Für das vom überragenden MVP Shai Gilgeous-Alexander angeführte OKC ist es der erste Titel seit dem Umzug (2008) und der zweite nach 1979, damals hatte die Franchise unter dem Namen Seattle SuperSonics triumphiert. Die Pacers müssen dagegen weiter auf den Gewinn der Larry O'Brien Trophy warten, die frühe Verletzung ihres Starspielers Tyrese Haliburton schwächte die Gäste merklich.
Hartenstein, in Eugene/Oregon geboren, zog durch den Erfolg mit dem Würzburger Nowitzki gleich. Der langjährige NBA-Profi hatte 2011 mit den Dallas Mavericks als bislang einziger Deutscher in der nordamerikanischen Profiliga die Krone geholt, nun schrieb auch Hartenstein Geschichte. Vier Deutsche sind in den Finals gescheitert: Detlef Schrempf (1996), Nowitzki (2006), Daniel Theis (2022) und zuletzt Maximilian Kleber (2024).
Titelfavorit Oklahoma City hatte in der Nacht zu Dienstag vor eigenem Publikum erstmals die Führung in den Finals erobert und sich zwei Matchbälle geholt, den ersten am Donnerstag in Indianapolis bei einer schwachen Vorstellung aber liegen lassen (91:108). Bei der 20. Entscheidung im siebten NBA-Finale ging zum 16. Mal der Titel an das Heimteam.
Doch im extrem lauten Paycom Center erwischte im Entscheidungsspiel Indiana den besseren Start. Haliburton fand schnell seinen Rhythmus von der Dreierlinie, versenkte drei von vier Würfen - und ging dann voller Schmerzen zu Boden. Ohne Fremdeinwirkung hatte er eine Verletzung erlitten, sein Vater bestätigte bei ESPN, dass es sich die Achillessehne betroffen sei. Haliburton kam nicht mehr aufs Feld zurück, doch Indiana blieb hartnäckig.
Hartenstein glich zum Ende des zweiten Viertels aus. Zunächst versenkte er unter Bedrängnis, dann traf er auch noch den folgenden Freiwurf.
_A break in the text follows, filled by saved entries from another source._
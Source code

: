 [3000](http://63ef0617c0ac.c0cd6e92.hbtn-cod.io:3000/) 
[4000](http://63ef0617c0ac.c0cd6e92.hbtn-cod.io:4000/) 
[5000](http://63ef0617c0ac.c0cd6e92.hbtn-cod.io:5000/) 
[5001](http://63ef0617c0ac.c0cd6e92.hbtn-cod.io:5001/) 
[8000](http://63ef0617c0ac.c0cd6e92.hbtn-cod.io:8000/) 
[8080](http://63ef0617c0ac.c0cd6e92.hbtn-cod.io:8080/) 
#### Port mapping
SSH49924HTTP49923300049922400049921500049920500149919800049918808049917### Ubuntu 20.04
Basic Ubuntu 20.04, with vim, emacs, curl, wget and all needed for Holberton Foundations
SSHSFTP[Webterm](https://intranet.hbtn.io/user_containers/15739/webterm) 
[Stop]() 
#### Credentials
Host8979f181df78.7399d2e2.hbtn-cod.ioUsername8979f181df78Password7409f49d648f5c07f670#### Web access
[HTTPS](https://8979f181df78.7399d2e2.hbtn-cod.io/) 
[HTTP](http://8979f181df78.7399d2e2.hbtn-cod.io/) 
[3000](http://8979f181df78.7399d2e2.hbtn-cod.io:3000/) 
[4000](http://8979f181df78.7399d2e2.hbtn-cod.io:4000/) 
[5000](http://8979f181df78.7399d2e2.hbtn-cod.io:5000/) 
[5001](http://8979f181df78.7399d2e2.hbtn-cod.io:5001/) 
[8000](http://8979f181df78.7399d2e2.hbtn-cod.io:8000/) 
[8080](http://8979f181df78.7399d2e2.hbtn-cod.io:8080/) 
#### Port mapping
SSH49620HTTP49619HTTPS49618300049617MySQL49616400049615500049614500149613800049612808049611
Weil auf der Gegenseite Andrew Nembhard einen Dreier traf, ging der Underdog mit einem 48:47 in die Kabine.
OKC drehte nach der Pause dann auf und holte sich die Führung zurück. Immer wieder stahlen die Favoriten den Ball, aus ihren Möglichkeiten machten sie in dieser Phase aber noch zu wenig. Erst mit einem kleinen Zwischenspurt und drei aufeinander verwandelten Dreiern setzte sich OKC etwas ab, lag Mitte des dritten Viertels mit 65:56 vorne.
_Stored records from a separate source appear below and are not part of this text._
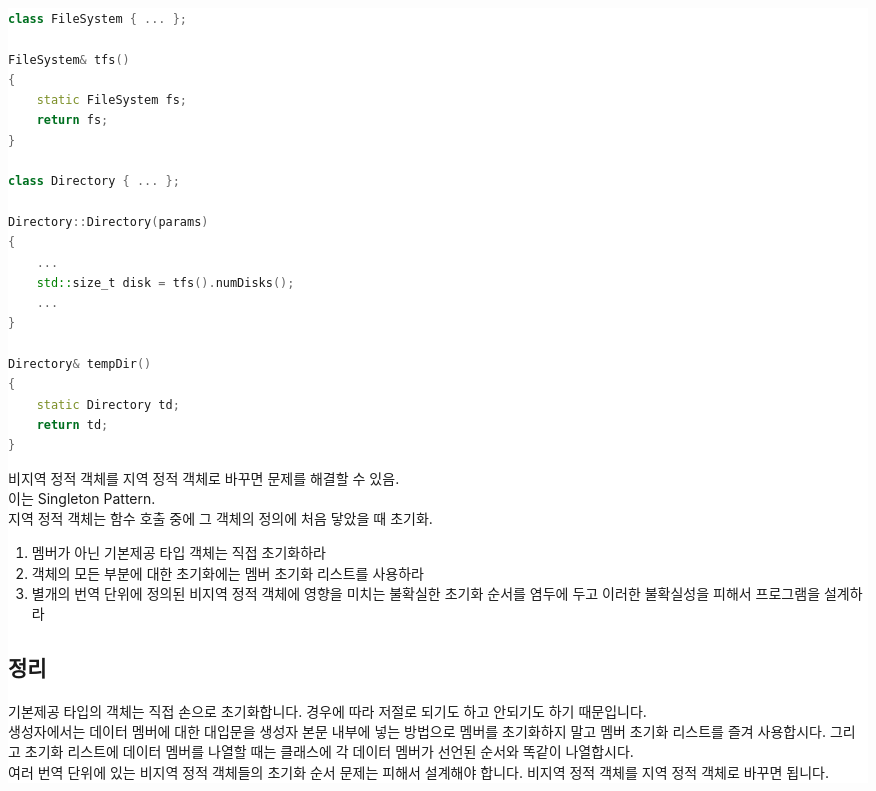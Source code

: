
```cpp
class FileSystem { ... };

FileSystem& tfs()
{
    static FileSystem fs;
    return fs;
}

class Directory { ... };

Directory::Directory(params)
{
    ...
    std::size_t disk = tfs().numDisks();
    ...
}

Directory& tempDir()
{
    static Directory td;
    return td;
}
```
비지역 정적 객체를 지역 정적 객체로 바꾸면 문제를 해결할 수 있음.
<br>
이는 Singleton Pattern.
<br>
지역 정적 객체는 함수 호출 중에 그 객체의 정의에 처음 닿았을 때 초기화.

1. 멤버가 아닌 기본제공 타입 객체는 직접 초기화하라
2. 객체의 모든 부분에 대한 초기화에는 멤버 초기화 리스트를 사용하라
3. 별개의 번역 단위에 정의된 비지역 정적 객체에 영향을 미치는 불확실한 초기화 순서를 염두에 두고 이러한 불확실성을 피해서 프로그램을 설계하라

## 정리
기본제공 타입의 객체는 직접 손으로 초기화합니다. 경우에 따라 저절로 되기도 하고 안되기도 하기 때문입니다.
<br>
생성자에서는 데이터 멤버에 대한 대입문을 생성자 본문 내부에 넣는 방법으로 멤버를 초기화하지 말고 멤버 초기화 리스트를 즐겨 사용합시다. 그리고 초기화 리스트에 데이터 멤버를 나열할 때는 클래스에 각 데이터 멤버가 선언된 순서와 똑같이 나열합시다.
<br>
여러 번역 단위에 있는 비지역 정적 객체들의 초기화 순서 문제는 피해서 설계해야 합니다. 비지역 정적 객체를 지역 정적 객체로 바꾸면 됩니다.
Dass die Führung hielt, war auch Hartensteins Verdienst. Der Center arbeitete in der Defensive, erkämpfte sich den Ball und sammelte Assists. Die Pacers hielten vor allem dank TJ McConnell mit, doch die vielen Ballverluste konnten sie nicht kompensieren.
Schritt für Schritt baute OKC seine Führung aus, Hartenstein versenkte den Ball zum 81:68. Gilgeous-Alexander eröffnete das letzte Viertel mit einem Dreier. Die Fans in Oklahoma City feierten jede gelungene Aktion und fieberten mit, als sich die Pacers gegen die Niederlage stemmten. Erst in den letzten Sekunden wich die Anspannung mehr und mehr.